Pictures paired with source code:
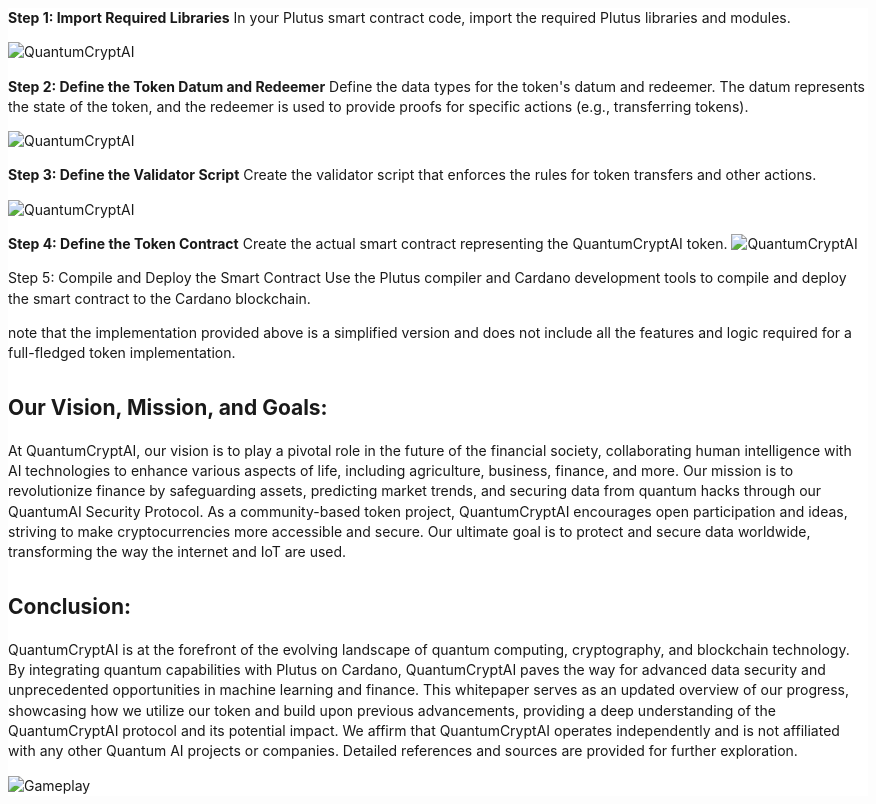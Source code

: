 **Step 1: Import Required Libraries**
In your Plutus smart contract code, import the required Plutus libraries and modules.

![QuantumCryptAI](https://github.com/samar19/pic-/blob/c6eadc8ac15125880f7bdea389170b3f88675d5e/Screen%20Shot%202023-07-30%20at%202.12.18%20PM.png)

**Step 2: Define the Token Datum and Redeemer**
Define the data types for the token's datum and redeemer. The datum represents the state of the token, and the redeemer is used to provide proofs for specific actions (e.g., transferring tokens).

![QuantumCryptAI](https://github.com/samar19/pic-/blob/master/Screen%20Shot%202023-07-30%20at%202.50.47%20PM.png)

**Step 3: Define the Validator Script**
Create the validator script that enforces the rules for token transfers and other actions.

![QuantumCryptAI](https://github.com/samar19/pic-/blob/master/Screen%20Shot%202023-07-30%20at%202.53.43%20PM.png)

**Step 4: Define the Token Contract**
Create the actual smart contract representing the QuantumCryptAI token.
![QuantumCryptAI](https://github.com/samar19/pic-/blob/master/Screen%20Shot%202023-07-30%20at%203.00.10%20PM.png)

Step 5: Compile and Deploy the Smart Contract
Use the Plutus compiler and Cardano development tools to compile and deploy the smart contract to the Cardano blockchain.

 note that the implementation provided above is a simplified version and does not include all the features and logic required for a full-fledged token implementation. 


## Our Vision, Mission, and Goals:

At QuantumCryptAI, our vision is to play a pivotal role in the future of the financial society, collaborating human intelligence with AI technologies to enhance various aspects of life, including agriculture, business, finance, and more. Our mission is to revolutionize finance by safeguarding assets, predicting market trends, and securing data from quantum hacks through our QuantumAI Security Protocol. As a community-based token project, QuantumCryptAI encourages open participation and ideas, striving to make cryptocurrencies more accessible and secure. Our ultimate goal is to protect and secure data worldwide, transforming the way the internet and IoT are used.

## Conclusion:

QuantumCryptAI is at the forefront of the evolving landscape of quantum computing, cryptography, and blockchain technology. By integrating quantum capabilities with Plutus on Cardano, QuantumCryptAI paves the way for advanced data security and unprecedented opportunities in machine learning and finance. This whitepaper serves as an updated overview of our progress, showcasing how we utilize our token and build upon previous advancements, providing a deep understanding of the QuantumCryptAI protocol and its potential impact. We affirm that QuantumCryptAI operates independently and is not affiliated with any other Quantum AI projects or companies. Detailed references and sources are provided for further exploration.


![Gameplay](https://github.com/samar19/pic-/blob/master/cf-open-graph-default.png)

**WHAT THE TASK REQUIRES:**
This calls for each record above to be set down exactly, with the images skipped.

**WRITTEN SOLUTION:**
Source code

: **Step 1: Import Required Libraries**
In your Plutus smart contract code, import the required Plutus libraries and modules.

![QuantumCryptAI](https://github.com/samar19/pic-/blob/c6eadc8ac15125880f7bdea389170b3f88675d5e/Screen%20Shot%202023-07-30%20at%202.12.18%20PM.png)

**Step 2: Define the Token Datum and Redeemer**
Define the data types for the token's datum and redeemer. The datum represents the state of the token, and the redeemer is used to provide proofs for specific actions (e.g., transferring tokens).

![QuantumCryptAI](https://github.com/samar19/pic-/blob/master/Screen%20Shot%202023-07-30%20at%202.50.47%20PM.png)

**Step 3: Define the Validator Script**
Create the validator script that enforces the rules for token transfers and other actions.

![QuantumCryptAI](https://github.com/samar19/pic-/blob/master/Screen%20Shot%202023-07-30%20at%202.53.43%20PM.png)

**Step 4: Define the Token Contract**
Create the actual smart contract representing the QuantumCryptAI token.
![QuantumCryptAI](https://github.com/samar19/pic-/blob/master/Screen%20Shot%202023-07-30%20at%203.00.10%20PM.png)

Step 5: Compile and Deploy the Smart Contract
Use the Plutus compiler and Cardano development tools to compile and deploy the smart contract to the Cardano blockchain.

 note that the implementation provided above is a simplified version and does not include all the features and logic required for a full-fledged token implementation. 


## Our Vision, Mission, and Goals:

At QuantumCryptAI, our vision is to play a pivotal role in the future of the financial society, collaborating human intelligence with AI technologies to enhance various aspects of life, including agriculture, business, finance, and more. Our mission is to revolutionize finance by safeguarding assets, predicting market trends, and securing data from quantum hacks through our QuantumAI Security Protocol. As a community-based token project, QuantumCryptAI encourages open participation and ideas, striving to make cryptocurrencies more accessible and secure. Our ultimate goal is to protect and secure data worldwide, transforming the way the internet and IoT are used.

## Conclusion:

QuantumCryptAI is at the forefront of the evolving landscape of quantum computing, cryptography, and blockchain technology. By integrating quantum capabilities with Plutus on Cardano, QuantumCryptAI paves the way for advanced data security and unprecedented opportunities in machine learning and finance. This whitepaper serves as an updated overview of our progress, showcasing how we utilize our token and build upon previous advancements, providing a deep understanding of the QuantumCryptAI protocol and its potential impact. We affirm that QuantumCryptAI operates independently and is not affiliated with any other Quantum AI projects or companies. Detailed references and sources are provided for further exploration.


![Gameplay](https://github.com/samar19/pic-/blob/master/cf-open-graph-default.png)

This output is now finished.